The North Fork of the Shenandoah River begins above the Broadway/Timberville area. This branch flows north up the west side of the Massanutten Mountains and the two branches meet at Front Royal. The river then continues north and meets with the Potomac at Harper's Ferry.
Ephriam Love came from Lancaster co. Pa. to Augusta co. prior to 1750 and settled at the head of muddy Creek in the present county of Rockingham about 8 miles NW of Harrisonburg. During the French and Indian War he commanded a company of Augusta co. militia and on Sept 2 1760, Daniel Calhoun and Major Calhoun were members of his company. Info. Virginia magazine of History & Biography, June 1990, vol vii, page 252.
Inhabitants of North Mountain, at head of Muddy Creek, petition for road from Ephraim Love's to the road from South Branch to Swift Run Gap: Ephraim Love, John Herdman, Jeremiah Hanason, Aaron Oliver, Thomas Campbell, Robert Pattison, John Slaven, Patrick Black, Robert Rallstone, John Negarry, Tomes Shanklin, John Taler, Daniel Harrison, John Foolton, Jesse Harrison, Patrick Cain.

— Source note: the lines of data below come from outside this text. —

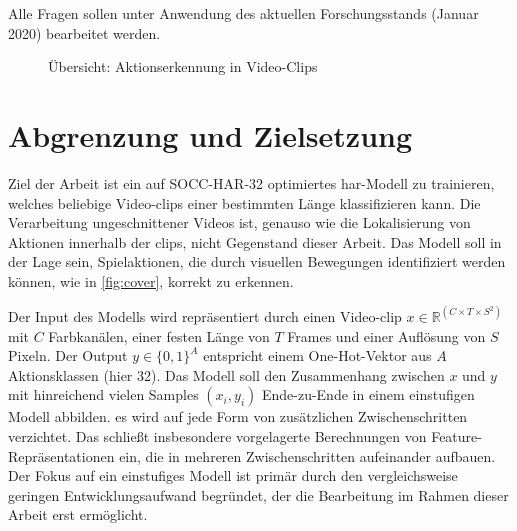 Alle Fragen sollen unter Anwendung des aktuellen Forschungsstands (Januar 2020) bearbeitet werden.

\begin{figure}[htbp]
    \centering


    \caption{Übersicht: Aktionserkennung in Video-Clips }
    \label{fig:cover}
\end{figure}

\section{Abgrenzung und Zielsetzung}
\label{sec:zielsetzung}

Ziel der Arbeit ist ein auf SOCC-HAR-32 optimiertes \gls{har}-Modell zu trainieren, welches beliebige Video-\glspl{clip} einer bestimmten Länge klassifizieren kann.
Die Verarbeitung ungeschnittener Videos ist, genauso wie die Lokalisierung von Aktionen innerhalb der \glspl{clip}, nicht Gegenstand dieser Arbeit.
Das Modell soll in der Lage sein, Spielaktionen, die durch visuellen Bewegungen identifiziert werden können, wie in \autoref{fig:cover}, korrekt zu erkennen.

Der Input des Modells wird repräsentiert durch einen Video-\gls{clip} $x \in \mathbb{R}^{(C \times T \times S^2)}$ mit $C$ Farbkanälen, einer festen Länge von $T$ Frames und einer Auflösung von $S$ Pixeln.
Der Output $y \in \{0, 1\}^A$ entspricht einem One-Hot-Vektor aus $A$ Aktionsklassen (hier 32).
Das Modell soll den Zusammenhang zwischen $x$ und $y$ mit hinreichend vielen Samples $(x_i, y_i)$ Ende-zu-Ende in einem einstufigen Modell abbilden.
\Dh es wird auf jede Form von zusätzlichen Zwischenschritten verzichtet.
Das schließt insbesondere vorgelagerte Berechnungen von Feature-Repräsentationen ein, die in mehreren Zwischenschritten aufeinander aufbauen.
Der Fokus auf ein einstufiges Modell ist primär durch den vergleichsweise geringen Entwicklungsaufwand begründet, der die Bearbeitung im Rahmen dieser Arbeit erst ermöglicht.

Page 350.--5th June, 1762. John McGarry and Sarah ( ) to James Greer, farmer, power of attorney to recover a patent for the land John 401 now lives on and convey same to Archibald Hopkins. Teste: Ephraim Love and John Hopkins. Page 352.--17th September, 1763. John Megarry and Sarah by James Greer, attorney, to Archibald Hopkins (John, formerly of Augusta, but now of North Carolina), 40, 170 acres on Muddy Creek on a line of Pincher's old place. Teste: John Archer, Wm. Hyde. Delivered to Thomas Hopkins, the grandson of grantee, who produced the original patent for the same lands in testimony of his right to have the same as per receipt filed with the deeds of this same date, 19th January, 1814. (Receipt says Thomas is entitled to the land by devise from Archibald, his grandfather.)
Page 82.--20th March, 1759. Robert Ralston and Martha (her mark) to Thomas Campbell, 6, 40 acres on a branch of North River called Muddy Creek. Teste: Ephraim Love, James Bruster, Jno. Davison. Delivered: Archibald Hopkins, March. 1763.
Page 772.--4th September, 1764. Thomas O'Neal to Archibald (Ersbald) Hopkins, 4, 27 acres on a branch of Muddy Creek; corner Wood's land. Teste: Ephraim Love, Jno. Hopkins, Geo. Baxter.
Page 443.--17th June, 1771. Ephraim Love to John Hopkins, on head branches of Muddy Creek, part of tract whereon said Love now lives. Teste: Silas Hart, Daniel Smith, Jno. Grattan, Jno. Steed, Jno. Gorden.
Muddy Creek comes off of the Dry River at about Rushville just west of Harrisonburg. The creek crosses Route No. 33 at Hinton moving north it goes through Mount Clinton to Stutz Mill and ends just past the intersection of Route 442 (Sparkling Springs and Singers Glen) at Route No. 777 (Well Hallow).